Stored dataset items:
[Start of section]
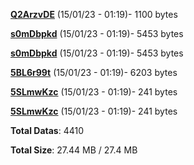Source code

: [**Q2ArzvDE**](/data/Q2ArzvDE.txt) (15/01/23 - 01:19)- 1100 bytes

[**s0mDbpkd**](/data/s0mDbpkd.txt) (15/01/23 - 01:19)- 5453 bytes

[**s0mDbpkd**](/data/s0mDbpkd.txt) (15/01/23 - 01:19)- 5453 bytes

[**5BL6r99t**](/data/5BL6r99t.txt) (15/01/23 - 01:19)- 6203 bytes

[**5SLmwKzc**](/data/5SLmwKzc.txt) (15/01/23 - 01:19)- 241 bytes

[**5SLmwKzc**](/data/5SLmwKzc.txt) (15/01/23 - 01:19)- 241 bytes

**Total Datas**: 4410

**Total Size**: 27.44 MB / 27.4 MB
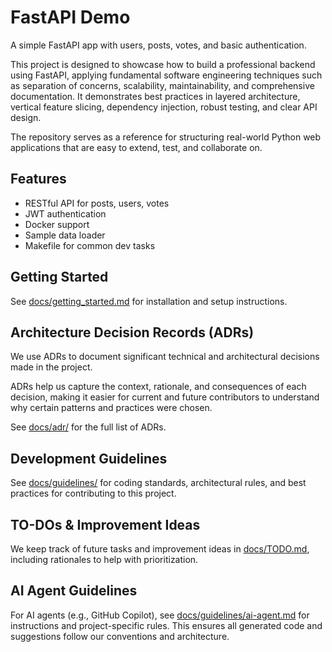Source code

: # FastAPI Demo

A simple FastAPI app with users, posts, votes, and basic authentication.

This project is designed to showcase how to build a professional backend using FastAPI, applying fundamental software engineering techniques such as separation of concerns, scalability, maintainability, and comprehensive documentation. It demonstrates best practices in layered architecture, vertical feature slicing, dependency injection, robust testing, and clear API design.

The repository serves as a reference for structuring real-world Python web applications that are easy to extend, test, and collaborate on.

## Features

- RESTful API for posts, users, votes
- JWT authentication
- Docker support
- Sample data loader
- Makefile for common dev tasks

## Getting Started

See [docs/getting_started.md](docs/getting-started.md) for installation and setup instructions.

## Architecture Decision Records (ADRs)

We use ADRs to document significant technical and architectural decisions made in the project. 

ADRs help us capture the context, rationale, and consequences of each decision, making it easier for current and future contributors to understand why certain patterns and practices were chosen.

See [docs/adr/](docs/adr/) for the full list of ADRs.

## Development Guidelines

See [docs/guidelines/](docs/guidelines/) for coding standards, architectural rules, and best practices for contributing to this project.

## TO-DOs & Improvement Ideas

We keep track of future tasks and improvement ideas in [docs/TODO.md](docs/TODO.md), including rationales to help with prioritization.

## AI Agent Guidelines

For AI agents (e.g., GitHub Copilot), see [docs/guidelines/ai-agent.md](docs/guidelines/ai-agent.md) for instructions and project-specific rules. This ensures all generated code and suggestions follow our conventions and architecture.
[End of section]
◆ TASK TO COMPLETE:
The required output is each line above restated verbatim, with all images omitted.

◆ REPLY:
Source code

: [**Q2ArzvDE**](/data/Q2ArzvDE.txt) (15/01/23 - 01:19)- 1100 bytes

[**s0mDbpkd**](/data/s0mDbpkd.txt) (15/01/23 - 01:19)- 5453 bytes

[**s0mDbpkd**](/data/s0mDbpkd.txt) (15/01/23 - 01:19)- 5453 bytes

[**5BL6r99t**](/data/5BL6r99t.txt) (15/01/23 - 01:19)- 6203 bytes

[**5SLmwKzc**](/data/5SLmwKzc.txt) (15/01/23 - 01:19)- 241 bytes

[**5SLmwKzc**](/data/5SLmwKzc.txt) (15/01/23 - 01:19)- 241 bytes

**Total Datas**: 4410

**Total Size**: 27.44 MB / 27.4 MB
Source code

: # FastAPI Demo

A simple FastAPI app with users, posts, votes, and basic authentication.

This project is designed to showcase how to build a professional backend using FastAPI, applying fundamental software engineering techniques such as separation of concerns, scalability, maintainability, and comprehensive documentation. It demonstrates best practices in layered architecture, vertical feature slicing, dependency injection, robust testing, and clear API design.

The repository serves as a reference for structuring real-world Python web applications that are easy to extend, test, and collaborate on.

## Features

- RESTful API for posts, users, votes
- JWT authentication
- Docker support
- Sample data loader
- Makefile for common dev tasks

## Getting Started

See [docs/getting_started.md](docs/getting-started.md) for installation and setup instructions.

## Architecture Decision Records (ADRs)

We use ADRs to document significant technical and architectural decisions made in the project. 

ADRs help us capture the context, rationale, and consequences of each decision, making it easier for current and future contributors to understand why certain patterns and practices were chosen.

See [docs/adr/](docs/adr/) for the full list of ADRs.

## Development Guidelines

See [docs/guidelines/](docs/guidelines/) for coding standards, architectural rules, and best practices for contributing to this project.

## TO-DOs & Improvement Ideas

We keep track of future tasks and improvement ideas in [docs/TODO.md](docs/TODO.md), including rationales to help with prioritization.

## AI Agent Guidelines

For AI agents (e.g., GitHub Copilot), see [docs/guidelines/ai-agent.md](docs/guidelines/ai-agent.md) for instructions and project-specific rules. This ensures all generated code and suggestions follow our conventions and architecture.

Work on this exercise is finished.